Oui, effectivement, donc, il faut dire l'archiphonème [O] peut se prononcer de deux façons

2)

Ainsi pour ostel qui même s’il se prononçait [o] ouvert, se prononce ensuite [o] fermé.

Dit ainsi, c’est contradictoire : ostel n’existait pas avant le IVème.

C'est vrai! donc, tout simplement :
Dans l'évolution du mot hospitalem à ostel, le [o] ouvert... est resté ouvert (ainsi que vous me l'avez corrigé)

3)

Evolution : Dans mout, la diphtongue par coalescence [ou], obtenue par vocalisation du [l] vélaire au 11e s. se réduit en [ u ] au 12e s. : un siècle avant que ne se ferme le [o] fermé en [ u ], plus résistant au changement phonétique du fait même de l’absence du [ u ] qui a assimilé le [o] dans la diphtongue. La graphie reste cependant ou et elle remplacera tout à fait le o pour cette prononciation : elle est la seule à signifier le phonème [ u ] en FM.

C’est un peu confus, et il faut donner plus d’explications sur l’apparition des digraphes (problème pour noter un son primitivement présent en latin, mais ayant changé de nature pour devenir soit  [ọ], soit [ü], ce qui a fait que sa graphie ancienne ne pouvait être utilisée.
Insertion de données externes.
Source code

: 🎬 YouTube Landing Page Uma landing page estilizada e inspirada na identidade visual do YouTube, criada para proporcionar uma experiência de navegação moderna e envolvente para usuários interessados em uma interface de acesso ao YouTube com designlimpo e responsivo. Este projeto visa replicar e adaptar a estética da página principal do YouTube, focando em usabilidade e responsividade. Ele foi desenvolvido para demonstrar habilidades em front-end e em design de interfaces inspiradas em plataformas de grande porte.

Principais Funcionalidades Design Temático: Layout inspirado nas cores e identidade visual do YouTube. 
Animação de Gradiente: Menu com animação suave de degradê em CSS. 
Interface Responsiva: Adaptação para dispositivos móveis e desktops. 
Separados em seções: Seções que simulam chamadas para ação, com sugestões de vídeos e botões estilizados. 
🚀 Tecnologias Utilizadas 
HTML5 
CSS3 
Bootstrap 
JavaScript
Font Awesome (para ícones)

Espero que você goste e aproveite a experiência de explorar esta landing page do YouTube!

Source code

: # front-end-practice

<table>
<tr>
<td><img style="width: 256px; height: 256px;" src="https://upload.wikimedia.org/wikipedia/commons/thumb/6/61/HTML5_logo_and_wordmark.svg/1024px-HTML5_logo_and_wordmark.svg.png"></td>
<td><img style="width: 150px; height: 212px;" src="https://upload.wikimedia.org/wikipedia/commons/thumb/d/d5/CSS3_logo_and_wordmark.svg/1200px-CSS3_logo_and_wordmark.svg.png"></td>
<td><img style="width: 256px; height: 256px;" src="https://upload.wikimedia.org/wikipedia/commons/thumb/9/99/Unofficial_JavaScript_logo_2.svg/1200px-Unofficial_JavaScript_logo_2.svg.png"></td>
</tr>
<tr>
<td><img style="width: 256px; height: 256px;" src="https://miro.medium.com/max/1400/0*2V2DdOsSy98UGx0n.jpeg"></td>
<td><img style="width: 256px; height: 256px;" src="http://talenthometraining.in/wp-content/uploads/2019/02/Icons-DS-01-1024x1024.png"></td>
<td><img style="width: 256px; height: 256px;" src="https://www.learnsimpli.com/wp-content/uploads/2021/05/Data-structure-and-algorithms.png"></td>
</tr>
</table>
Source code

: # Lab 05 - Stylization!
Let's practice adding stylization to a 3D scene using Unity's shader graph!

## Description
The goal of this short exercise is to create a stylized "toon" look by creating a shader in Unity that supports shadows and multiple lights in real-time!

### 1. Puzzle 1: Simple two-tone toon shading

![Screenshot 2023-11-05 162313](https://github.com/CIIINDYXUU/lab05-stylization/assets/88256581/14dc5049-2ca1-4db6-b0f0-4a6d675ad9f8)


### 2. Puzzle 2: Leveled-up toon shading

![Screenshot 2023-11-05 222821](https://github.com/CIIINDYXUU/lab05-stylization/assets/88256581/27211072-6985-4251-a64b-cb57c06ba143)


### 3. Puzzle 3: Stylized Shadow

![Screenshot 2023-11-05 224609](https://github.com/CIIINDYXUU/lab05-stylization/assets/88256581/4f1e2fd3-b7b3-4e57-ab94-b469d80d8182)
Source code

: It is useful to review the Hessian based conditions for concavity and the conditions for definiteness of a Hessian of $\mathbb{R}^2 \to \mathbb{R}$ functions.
Il manquait donc un graphème simple dans l’alphabet hérité du latin.

Sur l'apparition des digraphes : on voit remarque qu'au XIIe s. avec Chrétiens de Troyes (cour de Champagne) et fin 12e-début 13es avec Marie de France (cour des Plantagenêts), le -l- antéconsonnantique était encore noté -l- alors qu'il s'est vocalisé au 11e s.
J'imagine qu'il a dû commencer à se graphier -u- à partir du 13e s. :

3. ca 1200 les douçors « aliment agréable au goût » (St Jean Bouche d'or, 500 ds T.-L.)

Cependant, on remarque que le -l- n'a pas été supprimé et qu'il a continué à s'écrire en concomittance avec le -u- . Il a dû s'effacé définitivement au 15e s. car il s'y rencontre encore avec le -u- CNRTL :

5. fin xives. « tard dans l'année » (d'une fête) escheirent les Paskes si hault (J. Froissart, Chron., éd. S. Luce, III, 7); 6. 1408, 3 sept. « à un degré élevé sur l'échelle des valeurs, des prix » au plus hault offrant (Tut. des biens de Haquinet, A. Tournai ds Gdf. Compl.)

Je viens de voir que dans le même texte, on pouvait trouver les 2 formes dans des fabliaux du 13e-14es : "moult" et "mot"
"Jà de mot ne vous mentirai"
"Que moult ert créuz par la vile."
https://fr.wikisource.org/wiki/Des_Trois_Bo%C3%A7us


Pour le "oi" je n'ai pas encore cherché, je vais voir ça

Jean Renart, Le Roman de la Rose (v. 1413-1441)

Il est bon en effet de tout préciser avec rigueur. Ce n'est pas facile car le temps de l'épreuve n'est que de deux heures et demie. Vous ne pouvez donc pratiquement rien rédiger au brouillon, seulement faire des schémas.

Pour ce qui est des "méthodes", je sais qu'il en existe un certain nombre, mais rien ne vaut la lecture assidue des bilingues. J'ai vraiment appris le latin, le grec et l'AF en lisant.